It’s a major change of the guards that’s about to happen at Emirates in June 2020 when Sir Tim Clark is to relinquish his position as President of the successful Middle East airline. On December 24, Emirates chairman and chief executive informed staff that Clark will leave his post but stay on as an advisor to Emirates as long as he wants to.

Off late, retirement had become a standard topic in interviews with Sir Tim who turned 70 on November 22. But each time he would give you that enigmatic smile, shrug his shoulders and would tell you he had not made up his mind yet. “Businesses change, we’re not here indefinitely”, he said at last September’s media roundtable in London.

Clark has played an instrumental role in establishing Emirates to where it is now, the biggest worldwide long-haul airline operating the biggest Airbus A380-fleet out of Dubai International Airport. He joined the airline in 1985 after ten years with Gulf Air and some months after Emirates was established in 1984. He became part of the team that formed Emirates during the first two decades, led by Sheikh Ahmed and Sir Maurice Flanagan (who retired in 2013 and passed away two years later).
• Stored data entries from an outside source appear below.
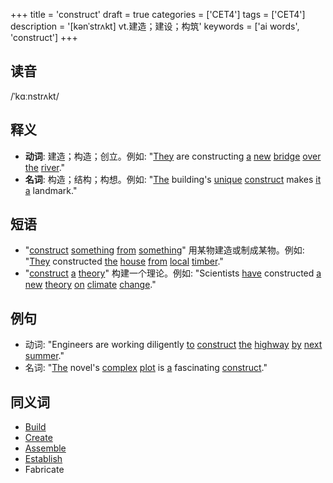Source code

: +++
title = 'construct'
draft = true
categories = ['CET4']
tags = ['CET4']
description = '[kənˈstrʌkt] vt.建造；建设；构筑'
keywords = ['ai words', 'construct']
+++

## 读音
/ˈkɑːnstrʌkt/

## 释义
- **动词**: 建造；构造；创立。例如: "[They](/zh/post/they/) are constructing [a](/zh/post/a/) [new](/zh/post/new/) [bridge](/zh/post/bridge/) [over](/zh/post/over/) [the](/zh/post/the/) [river](/zh/post/river/)."
- **名词**: 构造；结构；构想。例如: "[The](/zh/post/the/) building's [unique](/zh/post/unique/) [construct](/zh/post/construct/) makes [it](/zh/post/it/) [a](/zh/post/a/) landmark."

## 短语
- "[construct](/zh/post/construct/) [something](/zh/post/something/) [from](/zh/post/from/) [something](/zh/post/something/)" 用某物建造或制成某物。例如: "[They](/zh/post/they/) constructed [the](/zh/post/the/) [house](/zh/post/house/) [from](/zh/post/from/) [local](/zh/post/local/) [timber](/zh/post/timber/)."
- "[construct](/zh/post/construct/) [a](/zh/post/a/) [theory](/zh/post/theory/)" 构建一个理论。例如: "Scientists [have](/zh/post/have/) constructed [a](/zh/post/a/) [new](/zh/post/new/) [theory](/zh/post/theory/) [on](/zh/post/on/) [climate](/zh/post/climate/) [change](/zh/post/change/)."

## 例句
- 动词: "Engineers are working diligently [to](/zh/post/to/) [construct](/zh/post/construct/) [the](/zh/post/the/) [highway](/zh/post/highway/) [by](/zh/post/by/) [next](/zh/post/next/) [summer](/zh/post/summer/)."
- 名词: "[The](/zh/post/the/) novel's [complex](/zh/post/complex/) [plot](/zh/post/plot/) is [a](/zh/post/a/) fascinating [construct](/zh/post/construct/)."

## 同义词
- [Build](/zh/post/build/)
- [Create](/zh/post/create/)
- [Assemble](/zh/post/assemble/)
- [Establish](/zh/post/establish/)
- Fabricate
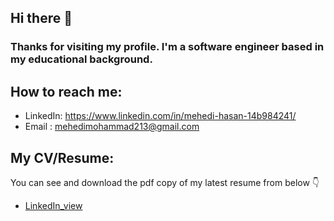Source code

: ## Hi there 👋
### Thanks for visiting my profile. I'm a software engineer based in my educational background.


## How to reach me: 


- LinkedIn: https://www.linkedin.com/in/mehedi-hasan-14b984241/
- Email   : mehedimohammad213@gmail.com


   
## My CV/Resume:

You can see and download the pdf copy of my latest resume from below 👇

- [LinkedIn_view](https://www.linkedin.com/posts/mehedi-hasan-14b984241_cv-activity-7026062230492241920-aglS?utm_source=share&utm_medium=member_desktop)









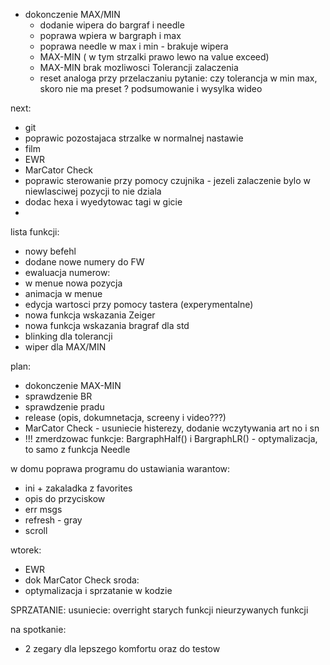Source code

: - dokonczenie MAX/MIN
	- dodanie wipera do bargraf i needle
	- poprawa wpiera w bargraph i max
	- poprawa needle w max i min - brakuje wipera
	- MAX-MIN ( w tym strzalki prawo lewo na value exceed)
	- MAX-MIN brak mozliwosci Tolerancji zalaczenia
	- reset analoga przy przelaczaniu
pytanie: czy tolerancja w min max, skoro nie ma preset ?
podsumowanie i wysylka
wideo 

next:
- git
- poprawic pozostajaca strzalke w normalnej nastawie
- film
- EWR
- MarCator Check
- poprawic sterowanie przy pomocy czujnika - jezeli zalaczenie bylo w niewlasciwej pozycji to nie dziala
- dodac hexa i wyedytowac tagi w gicie
- 


lista funkcji:
- nowy befehl
- dodane nowe numery do FW
- ewaluacja numerow: 
- w menue nowa pozycja
- animacja w menue
- edycja wartosci przy pomocy tastera (experymentalne)
- nowa funkcja wskazania Zeiger
- nowa funkcja wskazania bragraf dla std
- blinking dla tolerancji
- wiper dla MAX/MIN


plan:
- dokonczenie MAX-MIN
- sprawdzenie BR
- sprawdzenie pradu
- release (opis, dokumnetacja, screeny i video???)
- MarCator Check - usuniecie histerezy, dodanie wczytywania art no i sn
- !!! zmerdzowac funkcje: BargraphHalf() i BargraphLR() - optymalizacja, to samo z funkcja Needle

w domu poprawa programu do ustawiania warantow:
- ini + zakaladka z favorites
- opis do przyciskow
- err msgs
- refresh - gray
- scroll

wtorek:
- EWR
- dok MarCator Check
sroda:
- optymalizacja i sprzatanie w kodzie

SPRZATANIE:
usuniecie: overright
starych funkcji
nieurzywanych funkcji



na spotkanie:
- 2 zegary dla lepszego komfortu oraz do testow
Together they made Emirates operate their on October 25, 1985, to Karachi (Pakistan) with a leased Airbus A300-B4.

Clark’s role at Emirates in these formative years is fittingly summed up in the only book on the airline’s history by Graeme Wilson, “Emirates – The airline of the future.” It was published in 2005, so before the era of massive growth. “(Clark’s) statistical models, initiated at the beginning of the new carrier, would be the building blocks that would allow Emirates to become one of the biggest and most successful carriers in the world.” And: “Perhaps the greatest strategist and planner in the airline industry is Airline President Tim Clark.” This still applies 14 years later as Clark continues to look for opportunities based on his strategic  planning.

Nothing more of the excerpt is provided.